‘How We Become who We are’: Part 3

Remember our guiding intuition, so basic as to be almost a second skin? It is that you and I want to make something of ourselves. We also say–and mean the same thing–that we want to do something with ourselves. An astonishing intuition!

Last time, I wrote about one assumption that rests quietly beneath this intuition. It is that we have lives to lead. This we believe as well!

But now imagine the strangeness of the other assumption you and I endorse: we do not begin our lives by being already fully realized. The strangeness does not result from the fact that human beings grow as most other things. Our physical form fills out, and we develop capacities for speech and laughter and other things. Nothing strange yet. The strangeness, instead, is to be felt in the idea that we want to realize ourselves, becoming more than we were at birth, becoming ‘who we are,’ says Nietzsche. And that is the paradox: namely, that we want to become who we are.

If we not begin as we would like ourselves to become, to end up, then what does this view of life also require? A rich vocabulary defined by

  • Potentiality. I have it (somehow) ‘within me’ such that I can do X or can become Y.
  • A sense of the ‘already here’ and the ‘not yet.’ I must be able to ascertain what is already here and what is not yet the case.
  • A final aim. That which counts as realization, actualization. The target at which one aims.
  • Alternatives. A potentiality can be realized as a final aim but by following some path and not some other path. I could devote my life to educating people, yet there are a number of ways of doing so: teaching children, instructing business leaders, showing young workers how to humanely raise cattle, etc.
  • Tension. I must be able to feel in myself the tension between the unrealized final aim (‘not yet’) and my current capacities so exercised (‘already here’). That tension can be forceful and full of vigor.
  • Identity. I must be able to say that I am the kind of person X who realizes final aim X. E.g., a philosopher, a pursuer of wisdom, is the being who achieves wisdom.

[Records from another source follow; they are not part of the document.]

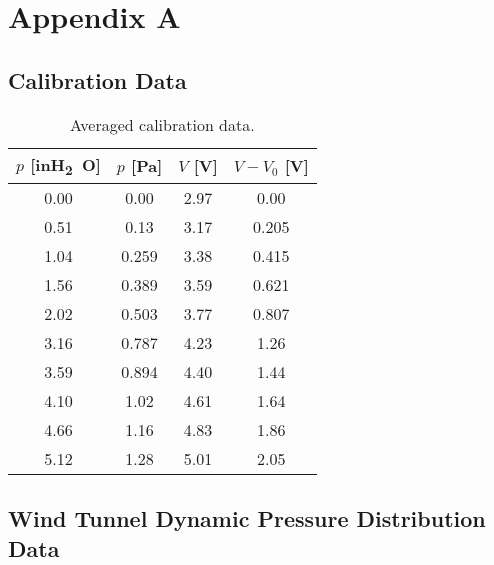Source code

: \chapter{Appendix A}
\section{Calibration Data}

\begin{table}[htpb]
    \caption{Averaged calibration data.}
    \label{tab:calibration_data}
    \centering
    \begin{tabular}{cccc}
        \toprule
        $p$ [\unit{inH_2O}] & $p$ [\unit{\pascal}] & $V$ [\unit{\volt}] & $V - V_0$ [\unit{\volt}] \\
        \midrule
        \num{0.00} & \num{0.00} & \num{2.97} & \num{0.00} \\
        \num{0.51} & \num{0.13} & \num{3.17} & \num{0.205} \\
        \num{1.04} & \num{0.259} & \num{3.38} & \num{0.415} \\
        \num{1.56} & \num{0.389} & \num{3.59} & \num{0.621} \\
        \num{2.02} & \num{0.503} & \num{3.77} & \num{0.807} \\
        \num{3.16} & \num{0.787} & \num{4.23} & \num{1.26} \\
        \num{3.59} & \num{0.894} & \num{4.40} & \num{1.44} \\
        \num{4.10} & \num{1.02} & \num{4.61} & \num{1.64} \\
        \num{4.66} & \num{1.16} & \num{4.83} & \num{1.86} \\
        \num{5.12} & \num{1.28} & \num{5.01} & \num{2.05} \\
        \bottomrule
    \end{tabular}
\end{table}

\newpage

\section{Wind Tunnel Dynamic Pressure Distribution Data}

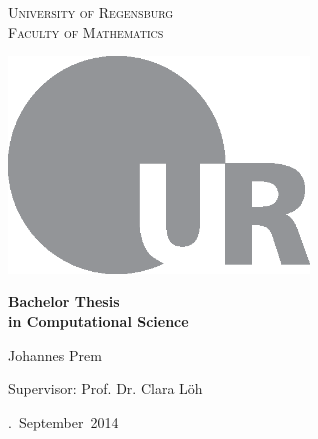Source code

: \begin{titlepage}
    \begin{center}
    \scshape
        University of Regensburg\\
        Faculty of Mathematics
        
    \vspace{2cm}
    
        
    \vspace{2.5cm}
    
        \includegraphics[width=0.6\textwidth]{ur_logo.eps}
        
    \vspace{2cm}
    
        {\Large\bfseries%
            Bachelor Thesis\\
            in Computational Science}
        
    \vspace{1.3cm}
    
        Johannes Prem
        
    \vspace{0.4cm}
    
        Supervisor: Prof. Dr. Clara Löh
        
    \vfill
    
        \number\day.~September~2014
    \end{center}
\end{titlepage}

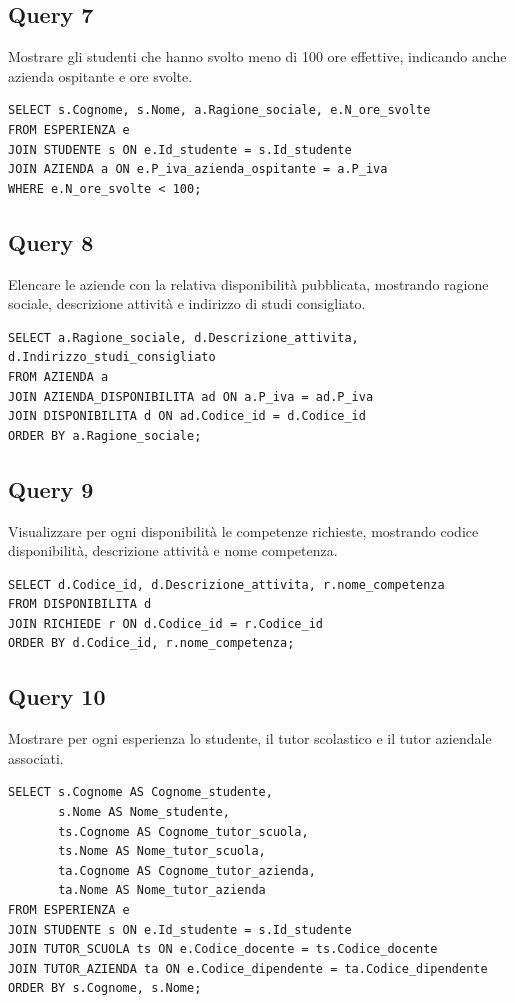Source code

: \documentclass[a4paper,12pt]{article}
\begin{document}
\subsection*{Query 7}Mostrare gli studenti che hanno svolto meno di 100 ore effettive, indicando anche azienda ospitante e ore svolte.
\begin{lstlisting}
SELECT s.Cognome, s.Nome, a.Ragione_sociale, e.N_ore_svolte
FROM ESPERIENZA e
JOIN STUDENTE s ON e.Id_studente = s.Id_studente
JOIN AZIENDA a ON e.P_iva_azienda_ospitante = a.P_iva
WHERE e.N_ore_svolte < 100;
\end{lstlisting}
\subsection*{Query 8}Elencare le aziende con la relativa disponibilità pubblicata, mostrando ragione sociale, descrizione attività e indirizzo di studi consigliato.
\begin{lstlisting}
SELECT a.Ragione_sociale, d.Descrizione_attivita, d.Indirizzo_studi_consigliato
FROM AZIENDA a
JOIN AZIENDA_DISPONIBILITA ad ON a.P_iva = ad.P_iva
JOIN DISPONIBILITA d ON ad.Codice_id = d.Codice_id
ORDER BY a.Ragione_sociale;
\end{lstlisting}
\subsection*{Query 9}Visualizzare per ogni disponibilità le competenze richieste, mostrando codice disponibilità, descrizione attività e nome competenza.
\begin{lstlisting}
SELECT d.Codice_id, d.Descrizione_attivita, r.nome_competenza
FROM DISPONIBILITA d
JOIN RICHIEDE r ON d.Codice_id = r.Codice_id
ORDER BY d.Codice_id, r.nome_competenza;
\end{lstlisting}
\subsection*{Query 10}Mostrare per ogni esperienza lo studente, il tutor scolastico e il tutor aziendale associati.
\begin{lstlisting}
SELECT s.Cognome AS Cognome_studente,
       s.Nome AS Nome_studente,
       ts.Cognome AS Cognome_tutor_scuola,
       ts.Nome AS Nome_tutor_scuola,
       ta.Cognome AS Cognome_tutor_azienda,
       ta.Nome AS Nome_tutor_azienda
FROM ESPERIENZA e
JOIN STUDENTE s ON e.Id_studente = s.Id_studente
JOIN TUTOR_SCUOLA ts ON e.Codice_docente = ts.Codice_docente
JOIN TUTOR_AZIENDA ta ON e.Codice_dipendente = ta.Codice_dipendente
ORDER BY s.Cognome, s.Nome;
\end{lstlisting}
\end{document}
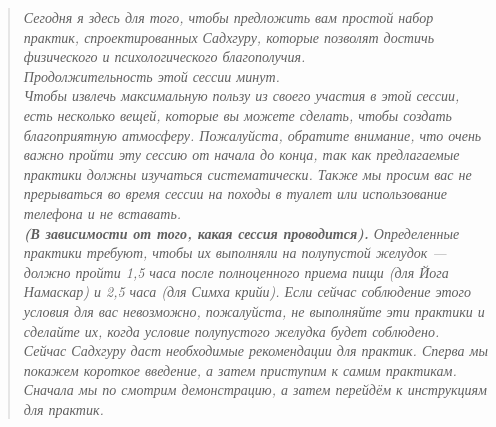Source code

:\begin{quote}\emph{
Сегодня я здесь для того, чтобы предложить вам простой набор практик,
спроектированных Садхгуру, которые позволят достичь физического и
психологического благополучия.
\\
Продолжительность этой сессии \underline{\qquad} минут.
\\
Чтобы извлечь максимальную пользу из своего участия в этой сессии, есть несколько вещей, которые вы можете сделать, чтобы создать благоприятную атмосферу. Пожалуйста, обратите внимание, что очень важно пройти эту сессию от начала до конца, так как предлагаемые практики должны изучаться систематически. Также мы просим вас не прерываться во время сессии на походы в туалет или использование телефона и не вставать.
\\
\textbf{(В зависимости от того, какая сессия проводится).} Определенные практики
требуют, чтобы их выполняли на полупустой желудок — должно пройти 1,5
часа после полноценного приема пищи (для Йога Намаскар) и 2,5 часа (для
Симха крийи). Если сейчас соблюдение этого условия для вас невозможно,
пожалуйста, не выполняйте эти практики и сделайте их, когда условие
полупустого желудка будет соблюдено.
\\
Сейчас Садхгуру даст необходимые рекомендации для практик. Сперва мы покажем короткое введение, а затем приступим к самим практикам. Сначала мы по смотрим демонстрацию, а затем перейдём к инструкциям для практик.
}\end{quote}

This vocabulary helps us to describe those who don’t know what their potential is, those who don’t have a sense of what is already here and not yet, those who don’t know what their final aim is or don’t know which final aim is right, those who haven’t thought through alternatives, those who lack that balletic tension, and those who realize some potential that they sense is ‘not them.’ Therefore, they sense that they have failed to become who they are.

When this is the case, they can conclude that they have failed also to make something (rich, deep, significant, etc.) of themselves or have not done something (rich, deep, significant, pregnant, fulfilling, etc.) with their lives.

If, like me, you sense that who have potential begging to be realized, then it is time to think seriously, earnestly, concertedly, and systematically about what that potential is and how it can be realized.